Счастье! Но еще неполное. Вдруг по рубероидной крыше зимовья не надрывно и вызывающе, но этак вполне минорно и ненавязчиво барабанит дождик. Тогда на столике, вколоченном в пол у окна, зажигается солярой заправленная лампа, и я, сытый и отдохнувший, сижу и пишу "Третью правду", повесть, сюжет каковой задумал и обдумал еще во владимирских камерах, а вокруг меня в зимовюшке и тепло, и уют, и женщина, до моего появления на ее горизонте пересекавшая московскую кольцевую только в крымском направлении, но осваивающая ныне "робинзонизм" так, словно всю жизнь к тому готовилась.

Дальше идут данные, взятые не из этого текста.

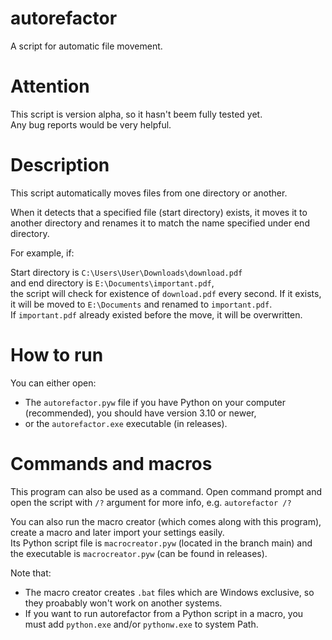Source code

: # autorefactor
A script for automatic file movement.

# Attention
This script is version alpha, so it hasn't beem fully tested yet.\
Any bug reports would be very helpful.

# Description
This script automatically moves files from one directory or another.

When it detects that a specified file (start directory) exists, it moves it to another directory and renames it to match the name specified under end directory.

For example, if:

Start directory is ```C:\Users\User\Downloads\download.pdf```\
and end directory is ```E:\Documents\important.pdf```,\
the script will check for existence of ```download.pdf``` every second. If it exists, it will be moved to ```E:\Documents``` and renamed to ```important.pdf```.\
If ```important.pdf``` already existed before the move, it will be overwritten.

# How to run
You can either open:
- The ```autorefactor.pyw``` file if you have Python on your computer (recommended), you should have version 3.10 or newer,
- or the ```autorefactor.exe``` executable (in releases).

# Commands and macros
This program can also be used as a command. Open command prompt and open the script with ```/?``` argument for more info, e.g.
```autorefactor /?```

You can also run the macro creator (which comes along with this program), create a macro and later import your settings easily.\
Its Python script file is ```macrocreator.pyw``` (located in the branch main) and the executable is ```macrocreator.pyw``` (can be found in releases).

Note that:
- The macro creator creates ```.bat``` files which are Windows exclusive, so they proabably won't work on another systems.
- If you want to run autorefactor from a Python script in a macro, you must add ```python.exe``` and/or ```pythonw.exe``` to system Path.
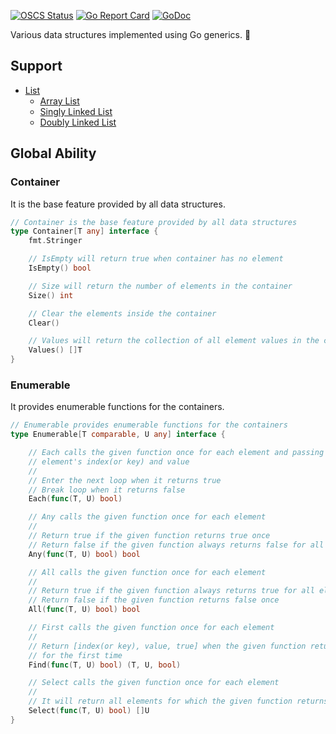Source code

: [![OSCS Status](https://www.oscs1024.com/platform/badge/wwwangxc/container.svg?size=small)](https://www.murphysec.com/dr/aDgidkK7d72WfN9WRi)
[![Go Report Card](https://goreportcard.com/badge/github.com/wwwangxc/container)](https://goreportcard.com/report/github.com/wwwangxc/container)
[![GoDoc](https://pkg.go.dev/badge/github.com/wwwangxc/container?status.svg)](https://pkg.go.dev/github.com/wwwangxc/container)

Various data structures implemented using Go generics. 🤗

## Support

- [List](doc/list.md#list)
  - [Array List](doc/list.md#array-list)
  - [Singly Linked List](doc/list.md#singly-linked-list)
  - [Doubly Linked List](doc/list.md#doubly-linked-list)

## Global Ability

### Container

It is the base feature provided by all data structures.

```go
// Container is the base feature provided by all data structures
type Container[T any] interface {
	fmt.Stringer

	// IsEmpty will return true when container has no element
	IsEmpty() bool

	// Size will return the number of elements in the container
	Size() int

	// Clear the elements inside the container
	Clear()

	// Values will return the collection of all element values in the container
	Values() []T
}
```

### Enumerable

It provides enumerable functions for the containers.

```go
// Enumerable provides enumerable functions for the containers
type Enumerable[T comparable, U any] interface {

	// Each calls the given function once for each element and passing that
	// element's index(or key) and value
	//
	// Enter the next loop when it returns true
	// Break loop when it returns false
	Each(func(T, U) bool)

	// Any calls the given function once for each element
	//
	// Return true if the given function returns true once
	// Return false if the given function always returns false for all elements
	Any(func(T, U) bool) bool

	// All calls the given function once for each element
	//
	// Return true if the given function always returns true for all elements
	// Return false if the given function returns false once
	All(func(T, U) bool) bool

	// First calls the given function once for each element
	//
	// Return [index(or key), value, true] when the given function return true
	// for the first time
	Find(func(T, U) bool) (T, U, bool)

	// Select calls the given function once for each element
	//
	// It will return all elements for which the given function returns true
	Select(func(T, U) bool) []U
}
```
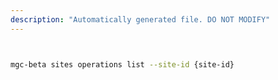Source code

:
 ```yaml
---
description: "Automatically generated file. DO NOT MODIFY"
---
```


```bash


mgc-beta sites operations list --site-id {site-id}

```
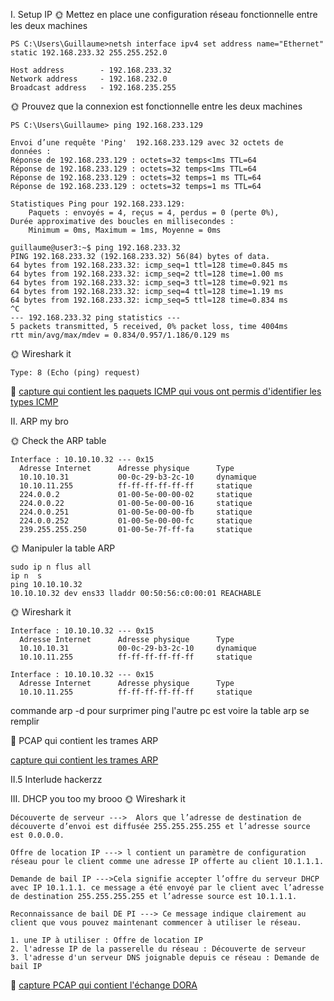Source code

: I. Setup IP
🌞 Mettez en place une configuration réseau fonctionnelle entre les deux machines
```
PS C:\Users\Guillaume>netsh interface ipv4 set address name="Ethernet" static 192.168.233.32 255.255.252.0
```
```
Host address		- 192.168.233.32
Network address		- 192.168.232.0
Broadcast address	- 192.168.235.255
```
🌞 Prouvez que la connexion est fonctionnelle entre les deux machines
```
PS C:\Users\Guillaume> ping 192.168.233.129

Envoi d’une requête 'Ping'  192.168.233.129 avec 32 octets de données :
Réponse de 192.168.233.129 : octets=32 temps<1ms TTL=64
Réponse de 192.168.233.129 : octets=32 temps<1ms TTL=64
Réponse de 192.168.233.129 : octets=32 temps=1 ms TTL=64
Réponse de 192.168.233.129 : octets=32 temps=1 ms TTL=64

Statistiques Ping pour 192.168.233.129:
    Paquets : envoyés = 4, reçus = 4, perdus = 0 (perte 0%),
Durée approximative des boucles en millisecondes :
    Minimum = 0ms, Maximum = 1ms, Moyenne = 0ms
```
```
guillaume@user3:~$ ping 192.168.233.32
PING 192.168.233.32 (192.168.233.32) 56(84) bytes of data.
64 bytes from 192.168.233.32: icmp_seq=1 ttl=128 time=0.845 ms
64 bytes from 192.168.233.32: icmp_seq=2 ttl=128 time=1.00 ms
64 bytes from 192.168.233.32: icmp_seq=3 ttl=128 time=0.921 ms
64 bytes from 192.168.233.32: icmp_seq=4 ttl=128 time=1.19 ms
64 bytes from 192.168.233.32: icmp_seq=5 ttl=128 time=0.834 ms
^C
--- 192.168.233.32 ping statistics ---
5 packets transmitted, 5 received, 0% packet loss, time 4004ms
rtt min/avg/max/mdev = 0.834/0.957/1.186/0.129 ms
```
🌞 Wireshark it
```
Type: 8 (Echo (ping) request)
```
🦈  [capture  qui contient les paquets ICMP qui vous ont permis d'identifier les types ICMP](tp2-01.pcapng)

II. ARP my bro

🌞 Check the ARP table
```
Interface : 10.10.10.32 --- 0x15
  Adresse Internet      Adresse physique      Type
  10.10.10.31           00-0c-29-b3-2c-10     dynamique
  10.10.11.255          ff-ff-ff-ff-ff-ff     statique
  224.0.0.2             01-00-5e-00-00-02     statique
  224.0.0.22            01-00-5e-00-00-16     statique
  224.0.0.251           01-00-5e-00-00-fb     statique
  224.0.0.252           01-00-5e-00-00-fc     statique
  239.255.255.250       01-00-5e-7f-ff-fa     statique
```

🌞 Manipuler la table ARP
```
sudo ip n flus all
ip n  s
ping 10.10.10.32
10.10.10.32 dev ens33 lladdr 00:50:56:c0:00:01 REACHABLE
```
🌞 Wireshark it
```
Interface : 10.10.10.32 --- 0x15
  Adresse Internet      Adresse physique      Type
  10.10.10.31           00-0c-29-b3-2c-10     dynamique
  10.10.11.255          ff-ff-ff-ff-ff-ff     statique
```
```
Interface : 10.10.10.32 --- 0x15
  Adresse Internet      Adresse physique      Type
  10.10.11.255          ff-ff-ff-ff-ff-ff     statique
```
commande arp -d pour surprimer
ping l'autre pc est voire la table arp se remplir

🦈 PCAP qui contient les trames ARP

[capture qui contient les trames ARP](tp2-02.pcapng)

II.5 Interlude hackerzz

III. DHCP you too my brooo
🌞 Wireshark it
```
Découverte de serveur --->  Alors que l’adresse de destination de découverte d’envoi est diffusée 255.255.255.255 et l’adresse source est 0.0.0.0.

Offre de location IP ---> l contient un paramètre de configuration réseau pour le client comme une adresse IP offerte au client 10.1.1.1.

Demande de bail IP --->Cela signifie accepter l’offre du serveur DHCP avec IP 10.1.1.1. ce message a été envoyé par le client avec l’adresse de destination 255.255.255.255 et l’adresse source est 10.1.1.1.

Reconnaissance de bail DE PI ---> Ce message indique clairement au client que vous pouvez maintenant commencer à utiliser le réseau.

1. une IP à utiliser : Offre de location IP
2. l'adresse IP de la passerelle du réseau : Découverte de serveur
3. l'adresse d'un serveur DNS joignable depuis ce réseau : Demande de bail IP
```
🦈 [capture PCAP qui contient l'échange DORA](tp2-03.pcapng)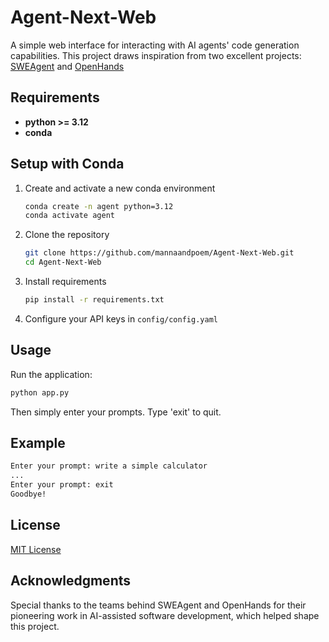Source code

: # Agent-Next-Web

A simple web interface for interacting with AI agents' code generation capabilities. This project draws inspiration from two excellent projects: [SWEAgent](https://github.com/SWE-agent/SWE-agent) and [OpenHands](https://github.com/All-Hands-AI/OpenHands)

## Requirements
* **python >= 3.12**
* **conda**

## Setup with Conda
1. Create and activate a new conda environment
   ```sh
   conda create -n agent python=3.12
   conda activate agent
   ```

2. Clone the repository
   ```sh
   git clone https://github.com/mannaandpoem/Agent-Next-Web.git
   cd Agent-Next-Web
   ```

3. Install requirements
   ```sh
   pip install -r requirements.txt
   ```

4. Configure your API keys in `config/config.yaml`

## Usage
Run the application:
```bash
python app.py
```

Then simply enter your prompts. Type 'exit' to quit.

## Example
```bash
Enter your prompt: write a simple calculator
...
Enter your prompt: exit
Goodbye!
```

## License
[MIT License](LICENSE)

## Acknowledgments
Special thanks to the teams behind SWEAgent and OpenHands for their pioneering work in AI-assisted software development, which helped shape this project.
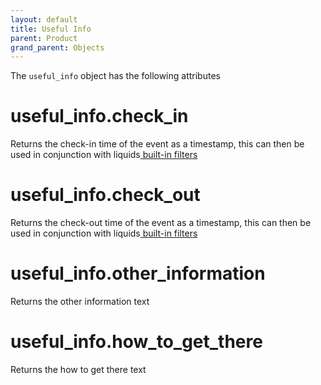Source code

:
```yaml
---
layout: default
title: Useful Info
parent: Product
grand_parent: Objects
---
```


The `useful_info` object has the following attributes

# useful_info.check_in

Returns the check-in time of the event as a timestamp, this can then be used in conjunction with liquids[ built-in filters ](https://shopify.github.io/liquid/filters/date/)

# useful_info.check_out

Returns the check-out time of the event as a timestamp, this can then be used in conjunction with liquids[ built-in filters ](https://shopify.github.io/liquid/filters/date/)

# useful_info.other_information

Returns the other information text

# useful_info.how_to_get_there

Returns the how to get there text


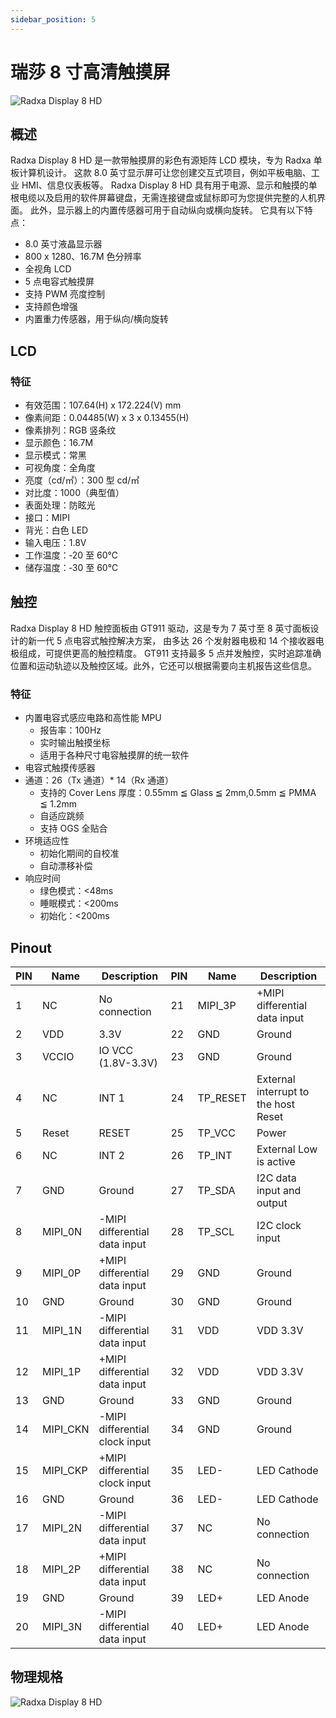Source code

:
 ```yaml
---
sidebar_position: 5
---
```


# 瑞莎 8 寸高清触摸屏

![Radxa Display 8 HD](/img/accessories/display-8-hd.webp)

## 概述

Radxa Display 8 HD 是一款带触摸屏的彩色有源矩阵 LCD 模块，专为 Radxa 单板计算机设计。
这款 8.0 英寸显示屏可让您创建交互式项目，例如平板电脑、工业 HMI、信息仪表板等。 Radxa Display 8 HD 具有用于电源、显示和触摸的单根电缆以及启用的软件屏幕键盘，无需连接键盘或鼠标即可为您提供完整的人机界面。
此外，显示器上的内置传感器可用于自动纵向或横向旋转。 它具有以下特点：

- 8.0 英寸液晶显示器
- 800 x 1280、16.7M 色分辨率
- 全视角 LCD
- 5 点电容式触摸屏
- 支持 PWM 亮度控制
- 支持颜色增强
- 内置重力传感器，用于纵向/横向旋转

## LCD

### 特征

- 有效范围：107.64(H) x 172.224(V) mm
- 像素间距：0.04485(W) x 3 x 0.13455(H)
- 像素排列：RGB 竖条纹
- 显示颜色：16.7M
- 显示模式：常黑
- 可视角度：全角度
- 亮度（cd/㎡）：300 型 cd/㎡
- 对比度：1000（典型值）
- 表面处理：防眩光
- 接口：MIPI
- 背光：白色 LED
- 输入电压：1.8V
- 工作温度：‑20 至 60℃
- 储存温度：‑30 至 60℃

## 触控

Radxa Display 8 HD 触控面板由 GT911 驱动，这是专为 7 英寸至 8 英寸面板设计的新一代 5 点电容式触控解决方案，
由多达 26 个发射器电极和 14 个接收器电极组成，可提供更高的触控精度。
GT911 支持最多 5 点并发触控，实时追踪准确位置和运动轨迹以及触控区域。此外，它还可以根据需要向主机报告这些信息。

### 特征

- 内置电容式感应电路和高性能 MPU
  - 报告率：100Hz
  - 实时输出触摸坐标
  - 适用于各种尺寸电容触摸屏的统一软件
- 电容式触摸传感器
- 通道：26（Tx 通道）\* 14（Rx 通道）
  - 支持的 Cover Lens 厚度：0.55mm ≦ Glass ≦ 2mm,0.5mm ≦ PMMA ≦ 1.2mm
  - 自适应跳频
  - 支持 OGS 全贴合
- 环境适应性
  - 初始化期间的自校准
  - 自动漂移补偿
- 响应时间
  - 绿色模式：\<48ms
  - 睡眠模式：\<200ms
  - 初始化：\<200ms

## Pinout

| PIN | Name     | Description                    | PIN | Name     | Description                          |
| --- | -------- | ------------------------------ | --- | -------- | ------------------------------------ |
| 1   | NC       | No connection                  | 21  | MIPI_3P  | +MIPI differential data input        |
| 2   | VDD      | 3.3V                           | 22  | GND      | Ground                               |
| 3   | VCCIO    | IO VCC (1.8V-3.3V)             | 23  | GND      | Ground                               |
| 4   | NC       | INT 1                          | 24  | TP_RESET | External interrupt to the host Reset |
| 5   | Reset    | RESET                          | 25  | TP_VCC   | Power                                |
| 6   | NC       | INT 2                          | 26  | TP_INT   | External Low is active               |
| 7   | GND      | Ground                         | 27  | TP_SDA   | I2C data input and output            |
| 8   | MIPI_0N  | -MIPI differential data input  | 28  | TP_SCL   | I2C clock input                      |
| 9   | MIPI_0P  | +MIPI differential data input  | 29  | GND      | Ground                               |
| 10  | GND      | Ground                         | 30  | GND      | Ground                               |
| 11  | MIPI_1N  | -MIPI differential data input  | 31  | VDD      | VDD 3.3V                             |
| 12  | MIPI_1P  | +MIPI differential data input  | 32  | VDD      | VDD 3.3V                             |
| 13  | GND      | Ground                         | 33  | GND      | Ground                               |
| 14  | MIPI_CKN | -MIPI differential clock input | 34  | GND      | Ground                               |
| 15  | MIPI_CKP | +MIPI differential clock input | 35  | LED-     | LED Cathode                          |
| 16  | GND      | Ground                         | 36  | LED-     | LED Cathode                          |
| 17  | MIPI_2N  | -MIPI differential data input  | 37  | NC       | No connection                        |
| 18  | MIPI_2P  | +MIPI differential data input  | 38  | NC       | No connection                        |
| 19  | GND      | Ground                         | 39  | LED+     | LED Anode                            |
| 20  | MIPI_3N  | -MIPI differential data input  | 40  | LED+     | LED Anode                            |

## 物理规格

![Radxa Display 8 HD](/img/accessories/rock5a-display-8hd-spec.webp)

Иногда, когда пишу, напротив, на жердевых нарах, сидит тракторист Оболенский, как всегда - рожа в мазуте. Жадными глотками всасывает в себя крепко заваренный чай. Иногда так же напротив - Андриан Никанорович Селиванов, хитрый, расчетливый таежный добытчик, чай пьет мелкими глотками, многозначительно щурится на коптящую лампу... А я сочиняю про них небылицу под названием "Третья правда"... Литература, она же всегда нечто среднее между былью и небылью...

* * *

А выходы из тайги и возвращения! Сухари, что в бумажных мешках... Мы, конечно, едим их, хотя это всего лишь оптом собранные объедки из разных столовых... Иной такой сухарь с отчетливыми следами зубов первичного потребителя... Но хочется свежего хлеба и картошки. И тогда, оставив жену хозяйничать, я спускаюсь тропой до Култукского тракта, там ловлю попутку, чаще всего громадину "скотовоз", и качу до Слюдянки. На сэкономленные гроши закупаю картошку и хлеб, ночую у давнего приятеля и "с ранья" назад. За спиной не менее тридцати килограмм. Уже отработан ритм хода-подъема, известны места отдыха - все известно...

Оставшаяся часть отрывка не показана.